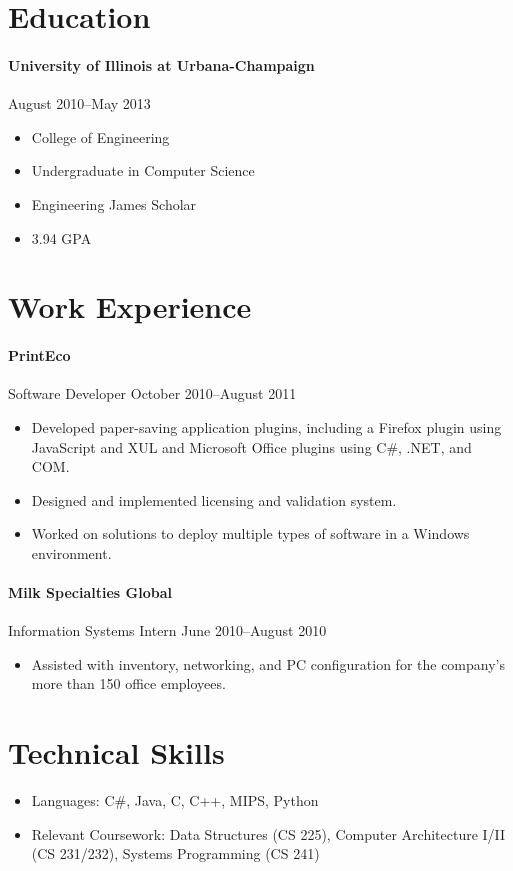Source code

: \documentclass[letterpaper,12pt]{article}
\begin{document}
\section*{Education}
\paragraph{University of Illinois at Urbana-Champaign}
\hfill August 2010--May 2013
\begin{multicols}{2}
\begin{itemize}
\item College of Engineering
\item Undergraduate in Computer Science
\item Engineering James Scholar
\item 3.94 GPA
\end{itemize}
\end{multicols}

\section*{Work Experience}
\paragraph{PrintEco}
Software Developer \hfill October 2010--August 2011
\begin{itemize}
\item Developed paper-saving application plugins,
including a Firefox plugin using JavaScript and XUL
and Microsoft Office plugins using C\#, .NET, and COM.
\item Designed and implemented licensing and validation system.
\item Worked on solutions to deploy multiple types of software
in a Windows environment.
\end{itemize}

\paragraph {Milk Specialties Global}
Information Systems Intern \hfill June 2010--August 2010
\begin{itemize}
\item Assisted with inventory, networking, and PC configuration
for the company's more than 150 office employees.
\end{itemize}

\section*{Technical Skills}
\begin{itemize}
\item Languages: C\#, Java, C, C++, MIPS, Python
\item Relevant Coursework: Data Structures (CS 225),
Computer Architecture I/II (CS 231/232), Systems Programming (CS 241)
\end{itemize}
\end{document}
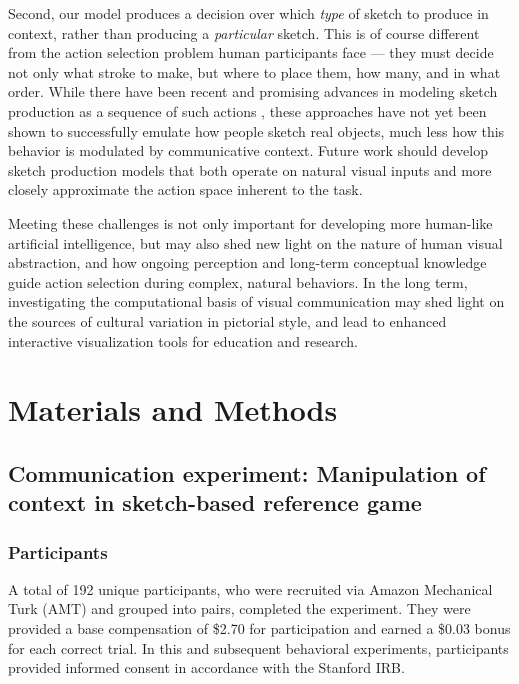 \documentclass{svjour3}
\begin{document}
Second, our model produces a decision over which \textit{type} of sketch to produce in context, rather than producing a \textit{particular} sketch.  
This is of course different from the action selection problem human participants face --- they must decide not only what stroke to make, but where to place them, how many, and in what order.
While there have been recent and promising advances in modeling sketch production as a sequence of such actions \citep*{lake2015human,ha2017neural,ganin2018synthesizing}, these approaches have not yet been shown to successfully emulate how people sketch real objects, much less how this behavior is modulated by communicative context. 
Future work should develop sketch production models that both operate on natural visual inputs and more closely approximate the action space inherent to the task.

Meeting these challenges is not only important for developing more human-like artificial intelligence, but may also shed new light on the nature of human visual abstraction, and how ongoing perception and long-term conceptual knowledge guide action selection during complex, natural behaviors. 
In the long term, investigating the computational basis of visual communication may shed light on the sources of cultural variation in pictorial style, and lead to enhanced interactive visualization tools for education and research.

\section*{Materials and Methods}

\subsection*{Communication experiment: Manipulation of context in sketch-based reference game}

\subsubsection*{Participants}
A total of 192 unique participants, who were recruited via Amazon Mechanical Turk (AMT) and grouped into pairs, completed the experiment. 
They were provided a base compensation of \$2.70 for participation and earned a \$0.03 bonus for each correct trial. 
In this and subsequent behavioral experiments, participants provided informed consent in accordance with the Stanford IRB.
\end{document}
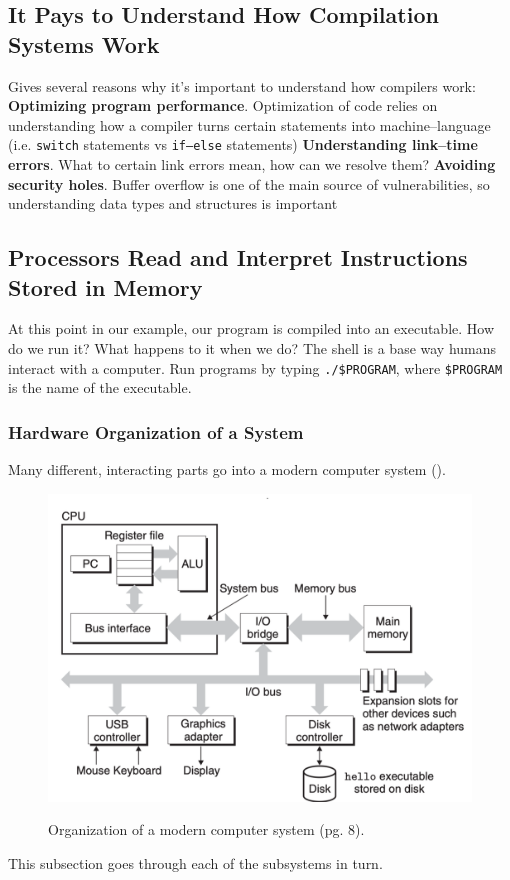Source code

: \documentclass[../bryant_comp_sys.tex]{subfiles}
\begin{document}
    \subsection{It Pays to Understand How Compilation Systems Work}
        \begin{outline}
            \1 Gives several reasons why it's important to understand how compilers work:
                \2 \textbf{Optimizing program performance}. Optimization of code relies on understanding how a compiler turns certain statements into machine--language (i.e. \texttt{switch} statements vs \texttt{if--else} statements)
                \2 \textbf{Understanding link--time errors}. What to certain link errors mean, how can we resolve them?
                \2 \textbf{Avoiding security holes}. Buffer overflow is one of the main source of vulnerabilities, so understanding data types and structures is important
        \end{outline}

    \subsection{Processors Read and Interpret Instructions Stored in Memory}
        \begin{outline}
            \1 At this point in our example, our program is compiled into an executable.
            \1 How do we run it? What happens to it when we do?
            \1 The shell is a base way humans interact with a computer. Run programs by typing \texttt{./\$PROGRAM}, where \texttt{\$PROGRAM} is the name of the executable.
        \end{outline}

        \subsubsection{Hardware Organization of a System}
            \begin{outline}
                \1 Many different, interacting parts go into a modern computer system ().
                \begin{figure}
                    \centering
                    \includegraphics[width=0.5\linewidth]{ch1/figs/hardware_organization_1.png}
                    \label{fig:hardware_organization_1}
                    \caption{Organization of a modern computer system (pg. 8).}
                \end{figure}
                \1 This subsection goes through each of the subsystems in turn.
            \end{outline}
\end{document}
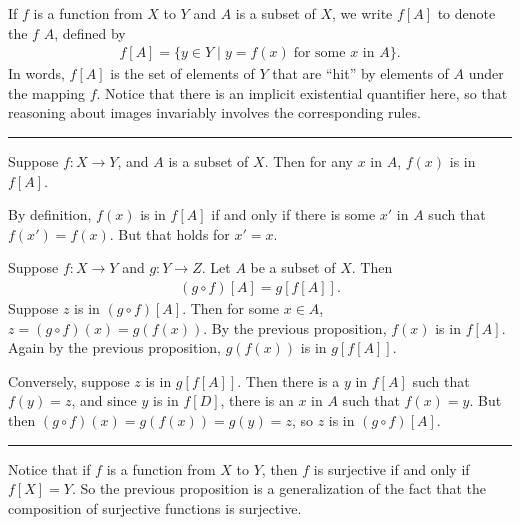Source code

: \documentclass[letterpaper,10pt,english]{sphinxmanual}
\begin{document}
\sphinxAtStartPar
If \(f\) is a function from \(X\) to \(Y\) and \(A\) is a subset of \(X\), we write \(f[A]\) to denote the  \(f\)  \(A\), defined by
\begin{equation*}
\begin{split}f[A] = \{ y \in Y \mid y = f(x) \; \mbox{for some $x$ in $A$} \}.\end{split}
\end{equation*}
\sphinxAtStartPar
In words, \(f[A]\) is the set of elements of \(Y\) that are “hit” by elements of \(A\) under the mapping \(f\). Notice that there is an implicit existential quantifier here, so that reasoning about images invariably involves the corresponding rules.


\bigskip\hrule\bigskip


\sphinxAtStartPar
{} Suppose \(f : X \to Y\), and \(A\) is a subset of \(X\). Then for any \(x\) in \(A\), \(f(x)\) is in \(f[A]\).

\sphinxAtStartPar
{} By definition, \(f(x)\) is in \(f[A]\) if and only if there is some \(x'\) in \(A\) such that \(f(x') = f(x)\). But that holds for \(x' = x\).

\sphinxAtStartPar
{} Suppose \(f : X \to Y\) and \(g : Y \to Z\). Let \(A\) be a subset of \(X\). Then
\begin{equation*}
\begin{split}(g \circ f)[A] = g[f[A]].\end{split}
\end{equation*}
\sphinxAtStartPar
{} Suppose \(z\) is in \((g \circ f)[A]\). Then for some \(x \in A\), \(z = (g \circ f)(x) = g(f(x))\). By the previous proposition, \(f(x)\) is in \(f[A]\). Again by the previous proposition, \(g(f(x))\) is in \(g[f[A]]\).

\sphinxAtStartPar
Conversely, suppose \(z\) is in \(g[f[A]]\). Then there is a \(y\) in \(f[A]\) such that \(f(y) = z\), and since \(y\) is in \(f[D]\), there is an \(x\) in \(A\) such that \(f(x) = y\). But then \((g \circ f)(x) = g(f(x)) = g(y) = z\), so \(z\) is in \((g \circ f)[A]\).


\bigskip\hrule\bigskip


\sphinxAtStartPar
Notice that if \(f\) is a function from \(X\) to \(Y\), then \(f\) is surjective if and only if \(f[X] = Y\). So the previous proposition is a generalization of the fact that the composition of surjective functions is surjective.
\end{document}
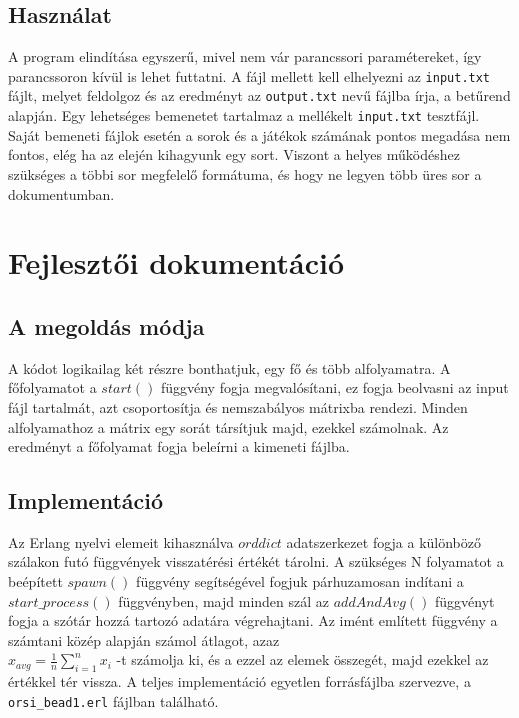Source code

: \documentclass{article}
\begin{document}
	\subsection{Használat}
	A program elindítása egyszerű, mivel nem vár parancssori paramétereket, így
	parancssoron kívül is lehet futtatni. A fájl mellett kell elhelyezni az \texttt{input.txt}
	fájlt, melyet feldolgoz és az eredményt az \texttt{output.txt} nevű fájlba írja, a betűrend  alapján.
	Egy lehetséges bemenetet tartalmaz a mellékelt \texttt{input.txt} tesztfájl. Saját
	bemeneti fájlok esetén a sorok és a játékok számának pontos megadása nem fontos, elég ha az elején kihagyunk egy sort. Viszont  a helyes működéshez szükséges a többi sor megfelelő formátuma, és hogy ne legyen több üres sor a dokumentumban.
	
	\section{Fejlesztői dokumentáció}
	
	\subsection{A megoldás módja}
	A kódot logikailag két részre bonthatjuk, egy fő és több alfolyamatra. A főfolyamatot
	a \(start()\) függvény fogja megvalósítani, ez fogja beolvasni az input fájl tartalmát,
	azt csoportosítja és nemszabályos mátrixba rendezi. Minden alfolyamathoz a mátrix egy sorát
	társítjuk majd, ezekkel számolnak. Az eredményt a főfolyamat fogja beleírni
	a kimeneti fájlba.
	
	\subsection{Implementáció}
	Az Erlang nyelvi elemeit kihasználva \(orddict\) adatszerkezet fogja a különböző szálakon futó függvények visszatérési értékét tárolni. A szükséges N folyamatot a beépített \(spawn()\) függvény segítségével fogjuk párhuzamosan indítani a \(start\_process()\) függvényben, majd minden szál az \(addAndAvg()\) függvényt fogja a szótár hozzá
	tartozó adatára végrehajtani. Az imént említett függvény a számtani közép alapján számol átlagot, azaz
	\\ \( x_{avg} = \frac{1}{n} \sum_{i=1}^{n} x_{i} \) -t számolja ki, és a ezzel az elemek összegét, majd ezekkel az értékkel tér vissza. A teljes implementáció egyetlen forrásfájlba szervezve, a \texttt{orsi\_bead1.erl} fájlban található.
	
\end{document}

# # # # #

What you have to do » Report all lines of the material that contain the word "types".

Output of the exercise »
\item Worked on solutions to deploy multiple types of software
                \2 \textbf{Avoiding security holes}. Buffer overflow is one of the main source of vulnerabilities, so understanding data types and structures is important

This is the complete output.